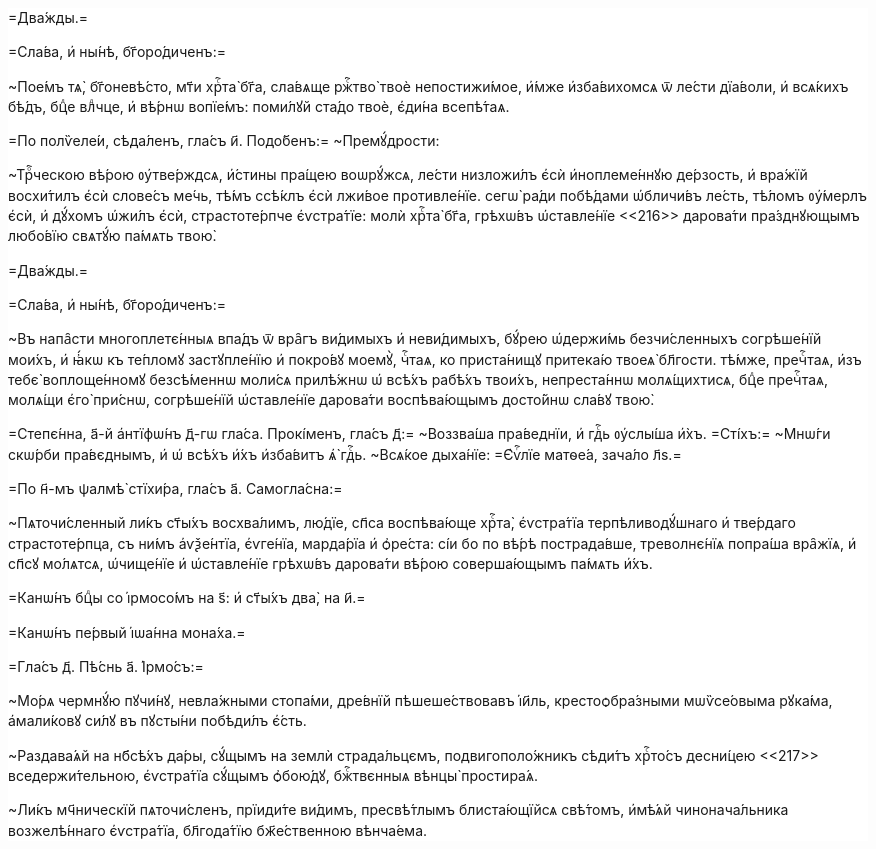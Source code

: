 =Два́жды.=

=Сла́ва, и҆ ны́нѣ, бг҃оро́диченъ:=

~Пое́мъ тѧ̀, бг҃оневѣ́сто, мт҃и хрⷭ҇та̀ бг҃а, сла́вѧще ржⷭ҇тво̀ твоѐ
непостижи́мое, и҆́мже и҆зба́вихомсѧ ѿ ле́сти дїа́воли, и҆ всѧ́кихъ бѣ́дъ, бцⷣе
влⷣчце, и҆ вѣ́рнѡ вопїе́мъ: поми́лꙋй ста́до твоѐ, є҆ди́на всепѣ́таѧ.

=По полѷеле́и, сѣда́ленъ, гла́съ и҃. Подо́бенъ:= ~Премꙋ́дрости:

~Трⷪ҇ческою вѣ́рою ᲂу҆тве́рждсѧ, и҆́стины пра́щею воѡрꙋ́жсѧ, ле́сти низложи́лъ
є҆сѝ и҆ноплеме́ннꙋю де́рзость, и҆ вра́жїй восхи́тилъ є҆сѝ слове́съ ме́чь, тѣ́мъ
ссѣ́клъ є҆сѝ лжи́вое противле́нїе. сегѡ̀ ра́ди побѣ́дами ѡ҆бличи́въ ле́сть,
тѣ́ломъ ᲂу҆́мерлъ є҆сѝ, и҆ дꙋ́хомъ ѡ҆жи́лъ є҆сѝ, страстоте́рпче є҆ѵстра́тїе:
молѝ хрⷭ҇та̀ бг҃а, грѣхѡ́въ ѡ҆ставле́нїе <<216>> дарова́ти пра́зднꙋющымъ
любо́вїю свѧтꙋ́ю па́мѧть твою̀.

=Два́жды.=

=Сла́ва, и҆ ны́нѣ, бг҃оро́диченъ:=

~Въ напа̑сти многоплетє́нныѧ впа́дъ ѿ вра̑гъ ви́димыхъ и҆ неви́димыхъ, бꙋ́рею
ѡ҆держи́мь безчи́сленныхъ согрѣше́нїй мои́хъ, и҆ ꙗ҆́кѡ къ те́пломꙋ застꙋпле́нїю
и҆ покро́вꙋ моемꙋ̀, чⷭ҇таѧ, ко приста́нищꙋ притека́ю твоеѧ̀ бл҃гости. тѣ́мже,
пречⷭ҇таѧ, и҆зъ тебє̀ воплоще́нномꙋ безсѣ́меннѡ моли́сѧ прилѣ́жнѡ ѡ҆ всѣ́хъ
рабѣ́хъ твои́хъ, непреста́ннѡ молѧ́щихтисѧ, бцⷣе пречⷭ҇таѧ, молѧ́щи є҆го̀
при́снѡ, согрѣше́нїй ѡ҆ставле́нїе дарова́ти воспѣва́ющымъ досто́йнѡ сла́вꙋ
твою̀.

=Степє́нна, а҃-й а҆нтїфѡ́нъ д҃-гѡ гла́са. Прокі́менъ, гла́съ д҃:= ~Воззва́ша
пра́веднїи, и҆ гдⷭ҇ь ᲂу҆слы́ша и҆̀хъ. =Сті́хъ:= ~Мнѡ́ги скѡ́рби пра́вєднымъ, и҆
ѡ҆ всѣ́хъ и҆́хъ и҆зба́витъ ѧ҆̀ гдⷭ҇ь. ~Всѧ́кое дыха́нїе: =Є҆ѵⷢ҇лїе матѳе́а,
зача́ло л҃ѕ.=

=По н҃-мъ ѱалмѣ̀ стїхи́ра, гла́съ а҃. Самогла́сна:=

~Пѧточи́сленный ли́къ ст҃ы́хъ восхва́лимъ, лю́дїе, сп҃са воспѣва́юще хрⷭ҇та̀,
є҆ѵстра́тїа терпѣливодꙋ́шнаго и҆ тве́рдаго страстоте́рпца, съ ни́мъ а҆ѵѯе́нтїа,
є҆ѵге́нїа, марда́рїа и҆ ѻ҆ре́ста: сі́и бо по вѣ́рѣ пострада́вше, треволнє́нїѧ
попра́ша вра̑жїѧ, и҆ сп҃сꙋ мо́лѧтсѧ, ѡ҆чище́нїе и҆ ѡ҆ставле́нїе грѣхѡ́въ
дарова́ти вѣ́рою соверша́ющымъ па́мѧть и҆́хъ.

=Канѡ́нъ бцⷣы со і҆рмосо́мъ на ѕ҃: и҆ ст҃ы́хъ два̀, на и҃.=

=Канѡ́нъ пе́рвый і҆ѡа́нна мона́ха.=

=Гла́съ д҃. Пѣ́снь а҃. І҆рмо́съ:=

~Мо́рѧ чермнꙋ́ю пꙋчи́нꙋ, невла́жными стопа́ми, дре́внїй пѣшеше́ствовавъ і҆и҃ль,
крестоѻбра́зными мѡѷсе́овыма рꙋка́ма, а҆мали́ковꙋ си́лꙋ въ пꙋсты́ни побѣди́лъ
є҆́сть.

~Раздава́ѧй на нб҃сѣ́хъ да́ры, сꙋ́щымъ на землѝ страда́льцємъ,
подвигополо́жникъ сѣди́тъ хрⷭ҇то́съ десни́цею <<217>> вседержи́тельною,
є҆ѵстра́тїа сꙋ́щымъ ѻ҆бою́дꙋ, бжⷭ҇твєнныѧ вѣнцы̀ простира́ѧ.

~Ли́къ мч҃ническїй пѧточи́сленъ, прїиди́те ви́димъ, пресвѣ́тлымъ блиста́ющїйсѧ
свѣ́томъ, и҆мѣ́ѧй чинонача́льника возжелѣ́ннаго є҆ѵстра́тїа, бл҃года́тїю
бж҃е́ственною вѣнча́ема.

● Assignment: Copy out all the data above exactly as written. Skip the pictures.

● Response for this exercise:
Source code

: =Два́жды.=

=Сла́ва, и҆ ны́нѣ, бг҃оро́диченъ:=

~Пое́мъ тѧ̀, бг҃оневѣ́сто, мт҃и хрⷭ҇та̀ бг҃а, сла́вѧще ржⷭ҇тво̀ твоѐ
непостижи́мое, и҆́мже и҆зба́вихомсѧ ѿ ле́сти дїа́воли, и҆ всѧ́кихъ бѣ́дъ, бцⷣе
влⷣчце, и҆ вѣ́рнѡ вопїе́мъ: поми́лꙋй ста́до твоѐ, є҆ди́на всепѣ́таѧ.

=По полѷеле́и, сѣда́ленъ, гла́съ и҃. Подо́бенъ:= ~Премꙋ́дрости:

~Трⷪ҇ческою вѣ́рою ᲂу҆тве́рждсѧ, и҆́стины пра́щею воѡрꙋ́жсѧ, ле́сти низложи́лъ
є҆сѝ и҆ноплеме́ннꙋю де́рзость, и҆ вра́жїй восхи́тилъ є҆сѝ слове́съ ме́чь, тѣ́мъ
ссѣ́клъ є҆сѝ лжи́вое противле́нїе. сегѡ̀ ра́ди побѣ́дами ѡ҆бличи́въ ле́сть,
тѣ́ломъ ᲂу҆́мерлъ є҆сѝ, и҆ дꙋ́хомъ ѡ҆жи́лъ є҆сѝ, страстоте́рпче є҆ѵстра́тїе:
молѝ хрⷭ҇та̀ бг҃а, грѣхѡ́въ ѡ҆ставле́нїе <<216>> дарова́ти пра́зднꙋющымъ
любо́вїю свѧтꙋ́ю па́мѧть твою̀.

=Два́жды.=

=Сла́ва, и҆ ны́нѣ, бг҃оро́диченъ:=

~Въ напа̑сти многоплетє́нныѧ впа́дъ ѿ вра̑гъ ви́димыхъ и҆ неви́димыхъ, бꙋ́рею
ѡ҆держи́мь безчи́сленныхъ согрѣше́нїй мои́хъ, и҆ ꙗ҆́кѡ къ те́пломꙋ застꙋпле́нїю
и҆ покро́вꙋ моемꙋ̀, чⷭ҇таѧ, ко приста́нищꙋ притека́ю твоеѧ̀ бл҃гости. тѣ́мже,
пречⷭ҇таѧ, и҆зъ тебє̀ воплоще́нномꙋ безсѣ́меннѡ моли́сѧ прилѣ́жнѡ ѡ҆ всѣ́хъ
рабѣ́хъ твои́хъ, непреста́ннѡ молѧ́щихтисѧ, бцⷣе пречⷭ҇таѧ, молѧ́щи є҆го̀
при́снѡ, согрѣше́нїй ѡ҆ставле́нїе дарова́ти воспѣва́ющымъ досто́йнѡ сла́вꙋ
твою̀.

=Степє́нна, а҃-й а҆нтїфѡ́нъ д҃-гѡ гла́са. Прокі́менъ, гла́съ д҃:= ~Воззва́ша
пра́веднїи, и҆ гдⷭ҇ь ᲂу҆слы́ша и҆̀хъ. =Сті́хъ:= ~Мнѡ́ги скѡ́рби пра́вєднымъ, и҆
ѡ҆ всѣ́хъ и҆́хъ и҆зба́витъ ѧ҆̀ гдⷭ҇ь. ~Всѧ́кое дыха́нїе: =Є҆ѵⷢ҇лїе матѳе́а,
зача́ло л҃ѕ.=

=По н҃-мъ ѱалмѣ̀ стїхи́ра, гла́съ а҃. Самогла́сна:=

~Пѧточи́сленный ли́къ ст҃ы́хъ восхва́лимъ, лю́дїе, сп҃са воспѣва́юще хрⷭ҇та̀,
є҆ѵстра́тїа терпѣливодꙋ́шнаго и҆ тве́рдаго страстоте́рпца, съ ни́мъ а҆ѵѯе́нтїа,
є҆ѵге́нїа, марда́рїа и҆ ѻ҆ре́ста: сі́и бо по вѣ́рѣ пострада́вше, треволнє́нїѧ
попра́ша вра̑жїѧ, и҆ сп҃сꙋ мо́лѧтсѧ, ѡ҆чище́нїе и҆ ѡ҆ставле́нїе грѣхѡ́въ
дарова́ти вѣ́рою соверша́ющымъ па́мѧть и҆́хъ.

=Канѡ́нъ бцⷣы со і҆рмосо́мъ на ѕ҃: и҆ ст҃ы́хъ два̀, на и҃.=

=Канѡ́нъ пе́рвый і҆ѡа́нна мона́ха.=

=Гла́съ д҃. Пѣ́снь а҃. І҆рмо́съ:=

~Мо́рѧ чермнꙋ́ю пꙋчи́нꙋ, невла́жными стопа́ми, дре́внїй пѣшеше́ствовавъ і҆и҃ль,
крестоѻбра́зными мѡѷсе́овыма рꙋка́ма, а҆мали́ковꙋ си́лꙋ въ пꙋсты́ни побѣди́лъ
є҆́сть.

~Раздава́ѧй на нб҃сѣ́хъ да́ры, сꙋ́щымъ на землѝ страда́льцємъ,
подвигополо́жникъ сѣди́тъ хрⷭ҇то́съ десни́цею <<217>> вседержи́тельною,
є҆ѵстра́тїа сꙋ́щымъ ѻ҆бою́дꙋ, бжⷭ҇твєнныѧ вѣнцы̀ простира́ѧ.

~Ли́къ мч҃ническїй пѧточи́сленъ, прїиди́те ви́димъ, пресвѣ́тлымъ блиста́ющїйсѧ
свѣ́томъ, и҆мѣ́ѧй чинонача́льника возжелѣ́ннаго є҆ѵстра́тїа, бл҃года́тїю
бж҃е́ственною вѣнча́ема.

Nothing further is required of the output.